Schule muss nicht im Dreivierteltakt lehren

Schulstunden dürfen 45 Minuten überschreiten. Was für und gegen die Verlängerung spricht.

Düsseldorf. Dass eine Schulstunde immer 45 Minuten dauert — das ist schon seit ein paar Jahren kein in Stein gemeißeltes Gesetz mehr. Längst dürfen die Schulen längere Unterrichtseinheiten wählen.

Wie viele Schulen vom alten Dreivierteltakt abweichen, das weiß aber auch das NRW-Schulministerium nicht, da die Schulen dies der Verwaltung nicht mitteilen müssen. Für beides gibt es gute Argumente, die auch zu Beginn des neuen Schuljahres wieder thematisiert werden.

So betont etwa Michael Cornély, Lehrer für Englisch, Geschichte und Deutsch an der Stephanusschule, einer Hauptschule in Krefeld, in der weiter an der 45-Minuten-Schulstunde festgehalten wird: „Gerade in Sprachfächern ist Redundanz, also das häufige Wiederholen, wichtig.“ Cornély hat mit seiner Klasse vier Einheiten Englisch à 45 Minuten pro Woche, in der 10 b sogar fünf. „Würde die Schulstunde verlängert, wären es nur noch zwei oder drei Mal pro Woche.“

Cornély sieht durchaus die Probleme, die es bei Fächern wie Physik oder Chemie gibt, wo schon die Versuchsaufbauten viel Zeit in Anspruch nehmen. Hier, aber auch bei Fächern wie Hauswirtschaftslehre, Technik und Sport mit ihren organisatorisch-zeitlichen Vorläufen könnten und würden auch an seiner Schule 90-Minuten-Blöcke gebaut. „Das klappt gut.“

Gegen eine generelle Verlängerung über 45 Minuten hinaus spricht auch, dass manch ein Schüler die Grenze seiner Konzentrationsfähigkeit nach dieser Zeit längst erreicht haben dürfte.
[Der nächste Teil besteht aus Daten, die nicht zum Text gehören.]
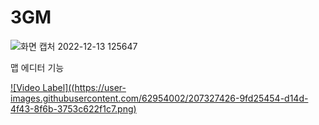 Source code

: # 3GM

![화면 캡처 2022-12-13 125647](https://user-images.githubusercontent.com/62954002/207223020-1e7fc27c-e783-4fbd-bbeb-e9f66c926bd8.png)

맵 에디터 기능

[![Video Label]((https://user-images.githubusercontent.com/62954002/207327426-9fd25454-d14d-4f43-8f6b-3753c622f1c7.png)](https://www.youtube.com/watch?v=vNj98N1Yej0)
Das wollen aber die Befürworter einer längeren Schulstunde so nicht gelten lassen.

So betont Wolfgang Lieser, stellvertretender Schulleiter am Gymnasium Korschenbroich, an dem die „67,5-Minuten-Schulstunde“ nun bereits ins vierte Jahr geht: „Dem Konzentrationsproblem kann man gut mit höherer Methodenvielfalt begegnen.“

Das heißt: Das Vermitteln des Lehrstoffs wird immer wieder durch Partner- und Gruppenarbeit aufgelockert. Vorteile sind laut Lieser nicht nur, dass mehr Zeit für den Experimentalunterricht bleibt.

Auch sei seit Einführung der längeren Schulstunde viel mehr Ruhe im Haus. Nachvollziehbar — wenn Schüler und Lehrer nicht so häufig die Klassenräume wechseln müssen. „Wir haben das eingeführt, um die Schüler zu entlasten, und das meine ich auch ganz wörtlich“, betont Lieser mit Blick darauf, dass die Schüler bei täglich weniger Fächern weniger Bücher in ihre Schultasche packen müssen.